[Data for review]:
========================

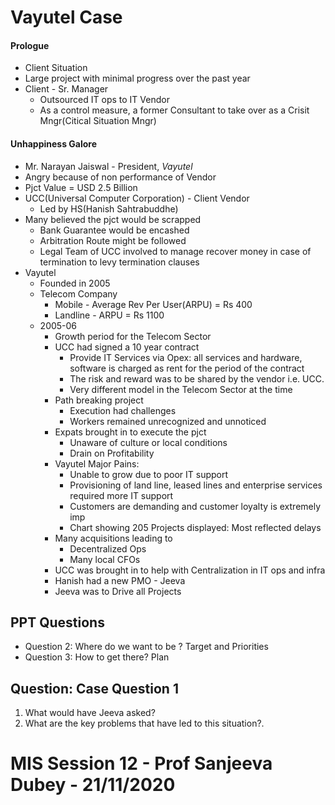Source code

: # Vayutel Case

#### Prologue
- Client Situation
- Large project with minimal progress over the past year
- Client - Sr. Manager
	- Outsourced IT ops to IT Vendor
	- As a control measure, a former Consultant to take over as a Crisit Mngr(Citical Situation Mngr)

#### Unhappiness Galore
- Mr. Narayan Jaiswal - President, *Vayutel*
- Angry because of non performance of Vendor
- Pjct Value = USD 2.5 Billion
- UCC(Universal Computer Corporation) - Client Vendor
	- Led by HS(Hanish Sahtrabuddhe)
- Many believed the pjct would be scrapped 
	- Bank Guarantee would be encashed
	- Arbitration Route might be followed
	- Legal Team of UCC involved to manage recover money in case of termination to levy termination clauses
- Vayutel
	- Founded in 2005
	- Telecom Company
		- Mobile - Average Rev Per User(ARPU) = Rs 400
		- Landline - ARPU = Rs 1100
	- 2005-06
		- Growth period for the Telecom Sector
		- UCC had signed a 10 year contract
			- Provide IT Services via Opex: all services and hardware, software is charged as rent for the period of the contract 
			- The risk and reward was to be shared by the vendor i.e. UCC.
			- Very different model in the Telecom Sector at the time
		- Path breaking project
			- Execution had challenges
			- Workers remained unrecognized and unnoticed
		- Expats brought in to execute the pjct
			- Unaware of culture or local conditions
			- Drain on Profitability
		- Vayutel Major Pains:
			- Unable to grow due to poor IT support
			- Provisioning of land line, leased lines and enterprise services required more IT support
			- Customers are demanding and customer loyalty is extremely imp
			- Chart showing 205 Projects displayed: Most reflected delays
		- Many acquisitions leading to
			- Decentralized Ops
			- Many local CFOs
		- UCC was brought in to help with Centralization in IT ops and infra
		- Hanish had a new PMO - Jeeva
		- Jeeva was to Drive all Projects

## PPT Questions
- Question 2: Where do we want to be ? Target and Priorities
- Question 3: How to get there? Plan

## Question: Case Question 1
1. What would have Jeeva asked?
2. What are the key problems that have led to this situation?.

# MIS Session 12 - Prof Sanjeeva Dubey - 21/11/2020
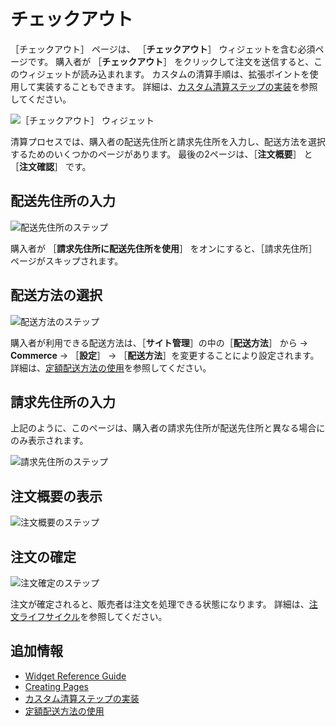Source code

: # チェックアウト

［チェックアウト］ ページは、 ［**チェックアウト**］ ウィジェットを含む必須ページです。 購入者が ［**チェックアウト**］ をクリックして注文を送信すると、このウィジェットが読み込まれます。 カスタムの清算手順は、拡張ポイントを使用して実装することもできます。 詳細は、[カスタム清算ステップの実装](../../developer-guide/sales/implementing-a-custom-checkout-step.md)を参照してください。

![［チェックアウト］ ウィジェット](./checkout/images/01.png)

清算プロセスでは、購入者の配送先住所と請求先住所を入力し、配送方法を選択するためのいくつかのページがあります。 最後の2ページは、［**注文概要**］ と ［**注文確認**］ です。

<a name="entering-a-shipping-address" />

## 配送先住所の入力

![配送先住所のステップ](./checkout/images/02.png)

購入者が ［**請求先住所に配送先住所を使用**］ をオンにすると、［請求先住所］ ページがスキップされます。

<a name="selecting-shipping-method" />

## 配送方法の選択

![配送方法のステップ](./checkout/images/03.png)

購入者が利用できる配送方法は、［**サイト管理**］の中の［**配送方法**］ から → **Commerce** → ［**設定**］ -> ［**配送方法**］を変更することにより設定されます。 詳細は、[定額配送方法の使用](../../store-management/configuring-shipping-methods/using-the-flat-rate-shipping-method.md)を参照してください。

<a name="entering-a-billing-address" />

## 請求先住所の入力

上記のように、このページは、購入者の請求先住所が配送先住所と異なる場合にのみ表示されます。

![請求先住所のステップ](./checkout/images/04.png)

<a name="viewing-the-order-summary" />

## 注文概要の表示

![注文概要のステップ](./checkout/images/05.png)

<a name="confirming-the-order" />

## 注文の確定

![注文確定のステップ](./checkout/images/06.png)

注文が確定されると、販売者は注文を処理できる状態になります。 詳細は、[注文ライフサイクル](../../order-management/orders/order-life-cycle.md)を参照してください。

<a name="additional-information" />

## 追加情報

* [Widget Reference Guide](../liferay-commerce-widgets/widget-reference.md)
* [Creating Pages](https://help.liferay.com/hc/en-us/articles/360018171291-Creating-Pages)
* [カスタム清算ステップの実装](../../developer-guide/sales/implementing-a-custom-checkout-step.md)
* [定額配送方法の使用](../../store-management/configuring-shipping-methods/using-the-flat-rate-shipping-method.md)
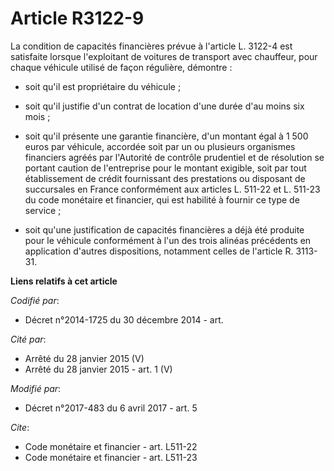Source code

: # Article R3122-9

La condition de capacités financières prévue à l'article L. 3122-4 est satisfaite lorsque l'exploitant de voitures de
transport avec chauffeur, pour chaque véhicule utilisé de façon régulière, démontre :

- soit qu'il est propriétaire du véhicule ;

- soit qu'il justifie d'un contrat de location d'une durée d'au moins six mois ;

- soit qu'il présente une garantie financière, d'un montant égal à 1 500 euros par véhicule, accordée soit par un ou
plusieurs organismes financiers agréés par l'Autorité de contrôle prudentiel et de résolution se portant caution de
l'entreprise pour le montant exigible, soit par tout établissement de crédit fournissant des prestations ou disposant de
succursales en France conformément aux articles 
L. 511-22
 et 
L. 511-23
 du code monétaire et financier, qui est habilité à fournir ce type de service ;

- soit qu'une justification de capacités financières a déjà été produite pour le véhicule conformément à l'un des trois
alinéas précédents en application d'autres dispositions, notamment celles de l'article R. 3113-31.

**Liens relatifs à cet article**

_Codifié par_:

  - Décret n°2014-1725 du 30 décembre 2014 - art.

_Cité par_:

  - Arrêté du 28 janvier 2015 (V)
  - Arrêté du 28 janvier 2015 - art. 1 (V)

_Modifié par_:

  - Décret n°2017-483 du 6 avril 2017 - art. 5

_Cite_:

  - Code monétaire et financier - art. L511-22
  - Code monétaire et financier - art. L511-23

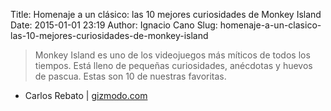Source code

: Title: Homenaje a un clásico: las 10 mejores curiosidades de Monkey Island
Date: 2015-01-01 23:19
Author: Ignacio Cano
Slug: homenaje-a-un-clasico-las-10-mejores-curiosidades-de-monkey-island

> Monkey Island es uno de los videojuegos más míticos de todos los
> tiempos. Está lleno de pequeñas curiosidades, anécdotas y huevos de
> pascua. Estas son 10 de nuestras favoritas.

- Carlos Rebato | [gizmodo.com][]

  [gizmodo.com]: http://es.gizmodo.com/homenaje-a-un-clasico-las-10-mejores-curiosidades-de-m-1674905686
    "Homenaje a un clásico: las 10 mejores curiosidades de Monkey Island"
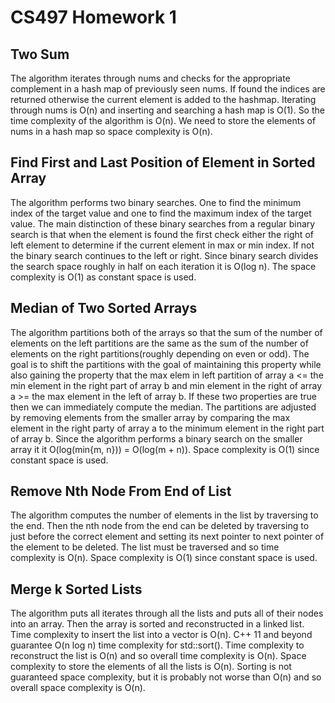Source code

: # CS497 Homework 1
## Two Sum
The algorithm iterates through nums and checks for the appropriate complement in a hash map of previously
seen nums. If found the indices are returned otherwise the current element is added to the hashmap.
Iterating through nums is O(n) and inserting and searching a hash map is O(1). So the time complexity
of the algorithm is O(n). We need to store the elements of nums in a hash map so space complexity is O(n).

## Find First and Last Position of Element in Sorted Array
The algorithm performs two binary searches. One to find the minimum index
of the target value and one to find the maximum index of the target value.
The main distinction of these binary searches from a regular binary search
is that when the element is found the first check either the right of left
element to determine if the current element in max or min index. If not the
binary search continues to the left or right. Since binary search divides
the search space roughly in half on each iteration it is O(log n). The space
complexity is O(1) as constant space is used. 

## Median of Two Sorted Arrays
The algorithm partitions both of the arrays so that the sum of the 
number of elements on the left partitions are the same as the sum of the 
number of elements on the right partitions(roughly depending on even or odd).
The goal is to shift the partitions with the goal of maintaining this 
property while also gaining the property that the max elem in left partition
of array a <= the min element in the right part of array b and min element in
the right of array a >= the max element in the left of array b. If these two 
properties are true then we can immediately compute the median. The partitions
are adjusted by removing elements from the smaller array by comparing the max
element in the right party of array a to the minimum element in the right part 
of array b. Since the algorithm performs a binary search on the smaller array it it
O(log(min{m, n})) = O(log(m + n)). Space complexity is O(1) since constant space is used. 

## Remove Nth Node From End of List
The algorithm computes the number of elements in the list by traversing to the
end. Then the nth node from the end can be deleted by traversing to just before the correct
element and setting its next pointer to next pointer of the element to be deleted. 
The list must be traversed and so time complexity is O(n). Space complexity is
O(1) since constant space is used. 

## Merge k Sorted Lists
The algorithm puts all iterates through all the lists and puts all of their
nodes into an array. Then the array is sorted and reconstructed in a linked list.
Time complexity to insert the list into a vector is O(n). C++ 11 and beyond guarantee 
O(n log n) time complexity for std::sort(). Time complexity to reconstruct the list
is O(n) and so overall time complexity is O(n). Space complexity to store the elements 
of all the lists is O(n). Sorting is not guaranteed space complexity, but it is probably 
not worse than O(n) and so overall space complexity is O(n). 

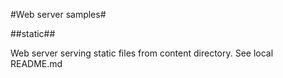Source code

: #Web server samples#

##static##

Web server serving static files from content directory. See local README.md


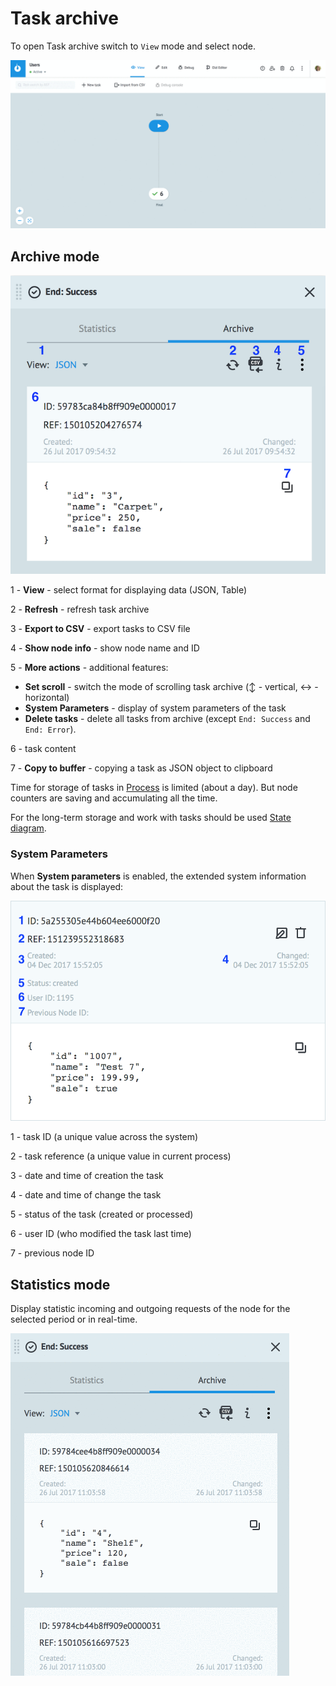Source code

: # Task archive
  
To open Task archive switch to `View` mode and select node.

![](../img/tasks/json_table.gif)
  
  
## Archive mode
  
![](../img/tasks/task_archive.png)

1 - **View** - select format for displaying data (JSON, Table)

2 - **Refresh** - refresh task archive

3 - **Export to CSV** - export tasks to CSV file

4 - **Show node info** - show node name and ID  

5 - **More actions** - additional features:

* **Set scroll** - switch the mode of scrolling task archive (↕ - vertical, ↔ - horizontal)
* **System Parameters** - display of system parameters of the task
* **Delete tasks** - delete all tasks from archive (except `End: Success` and `End: Error`).

6 - task content

7 - **Copy to buffer** - copying a task as JSON object to clipboard
  
Time for storage of tasks in [Process](https://doc.corezoid.com/en/interface/process_and_state/create_process.html) is limited (about a day). 
But node counters are saving and accumulating all the time.
  
For the long-term storage and work with tasks should be used [State diagram](https://doc.corezoid.com/en/interface/process_and_state/state_diagramm.html).

### System Parameters

When **System parameters** is enabled, the extended system information about the task is displayed:

![](../img/tasks/task_sys_param.png)

1 - task ID (a unique value across the system)

2 - task reference (a unique value in current process)

3 - date and time of creation the task

4 - date and time of change the task

5 - status of the task (created or processed)

6 - user ID (who modified the task last time)

7 - previous node ID
  
## Statistics mode
  
Display statistic incoming and outgoing requests of the node for the selected period or in real-time.
  
![](../img/tasks/tasks_statistics.gif)
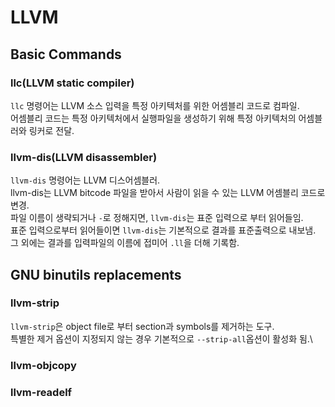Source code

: # LLVM

## Basic Commands
### llc(LLVM static compiler)
`llc` 명령어는 LLVM 소스 입력을 특정 아키텍처를 위한 어셈블리 코드로 컴파일.\
어셈블리 코드는 특정 아키텍처에서 실행파일을 생성하기 위해 특정 아키텍처의 어셈블러와 링커로 전달.

### llvm-dis(LLVM disassembler)
`llvm-dis` 명령어는 LLVM 디스어셈블러.\
llvm-dis는 LLVM bitcode 파일을 받아서 사람이 읽을 수 있는 LLVM 어셈블리 코드로 변경.\
파일 이름이 생략되거나 `-`로 정해지면, `llvm-dis`는 표준 입력으로 부터 읽어들임.\
표준 입력으로부터 읽어들이면 `llvm-dis`는 기본적으로 결과를 표준출력으로 내보냄.\
그 외에는 결과를 입력파일의 이름에 접미어 `.ll`을 더해 기록함.

## GNU binutils replacements
### llvm-strip
`llvm-strip`은 object file로 부터 section과 symbols를 제거하는 도구.\
특별한 제거 옵션이 지정되지 않는 경우 기본적으로 `--strip-all`옵션이 활성화 됨.\

### llvm-objcopy
### llvm-readelf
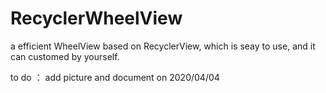 # RecyclerWheelView
a efficient WheelView  based on RecyclerView, which is seay to use, and it can customed by yourself.

to do ： add picture and document on 2020/04/04
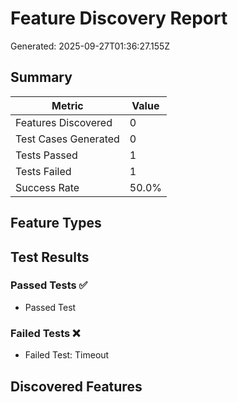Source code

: # Feature Discovery Report

Generated: 2025-09-27T01:36:27.155Z

## Summary

| Metric | Value |
|--------|-------|
| Features Discovered | 0 |
| Test Cases Generated | 0 |
| Tests Passed | 1 |
| Tests Failed | 1 |
| Success Rate | 50.0% |

## Feature Types



## Test Results

### Passed Tests ✅
- Passed Test

### Failed Tests ❌
- Failed Test: Timeout

## Discovered Features


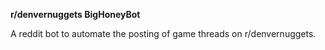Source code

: **r/denvernuggets BigHoneyBot**

A reddit bot to automate the posting of game threads on r/denvernuggets.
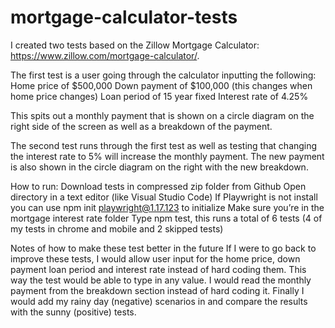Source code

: # mortgage-calculator-tests

I created two tests based on the Zillow Mortgage Calculator: https://www.zillow.com/mortgage-calculator/. 

The first test is a user going through the calculator inputting the following:
Home price of $500,000
Down payment of $100,000 (this changes when home price changes)
Loan period of 15 year fixed 
Interest rate of 4.25%

This spits out a monthly payment that is shown on a circle diagram on the right side of the screen as well as a breakdown of the payment. 

The second test runs through the first test as well as testing that changing the interest rate to 5% will increase the monthly payment. The new payment is also shown in the circle diagram on the right with the new breakdown.

How to run:
Download tests in compressed zip folder from Github
Open directory in a text editor (like Visual Studio Code)
If Playwright is not install you can use npm init playwright@1.17.123 to initialize 
Make sure you’re in the mortgage interest rate folder
Type npm test, this runs a total of 6 tests (4 of my tests in chrome and mobile and 2 skipped tests)


Notes of how to make these test better in the future
If I were to go back to improve these tests, I would allow user input for the home price, down payment loan period and interest rate instead of hard coding them. This way the test would be able to type in any value. I would read the monthly payment from the breakdown section instead of hard coding it. Finally I would add my rainy day (negative) scenarios in and compare the results with the sunny (positive) tests.

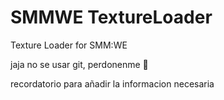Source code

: # SMMWE TextureLoader
 Texture Loader for SMM:WE

jaja no se usar git, perdonenme :pray:

recordatorio para añadir la informacion necesaria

========================

Which lines above run from the one containing "is that when" down to the one containing "property while also"? Repeat exactly those, both ends included, and nothing else.

is that when the element is found the first check either the right of left
element to determine if the current element in max or min index. If not the
binary search continues to the left or right. Since binary search divides
the search space roughly in half on each iteration it is O(log n). The space
complexity is O(1) as constant space is used. 

## Median of Two Sorted Arrays
The algorithm partitions both of the arrays so that the sum of the 
number of elements on the left partitions are the same as the sum of the 
number of elements on the right partitions(roughly depending on even or odd).
The goal is to shift the partitions with the goal of maintaining this 
property while also gaining the property that the max elem in left partition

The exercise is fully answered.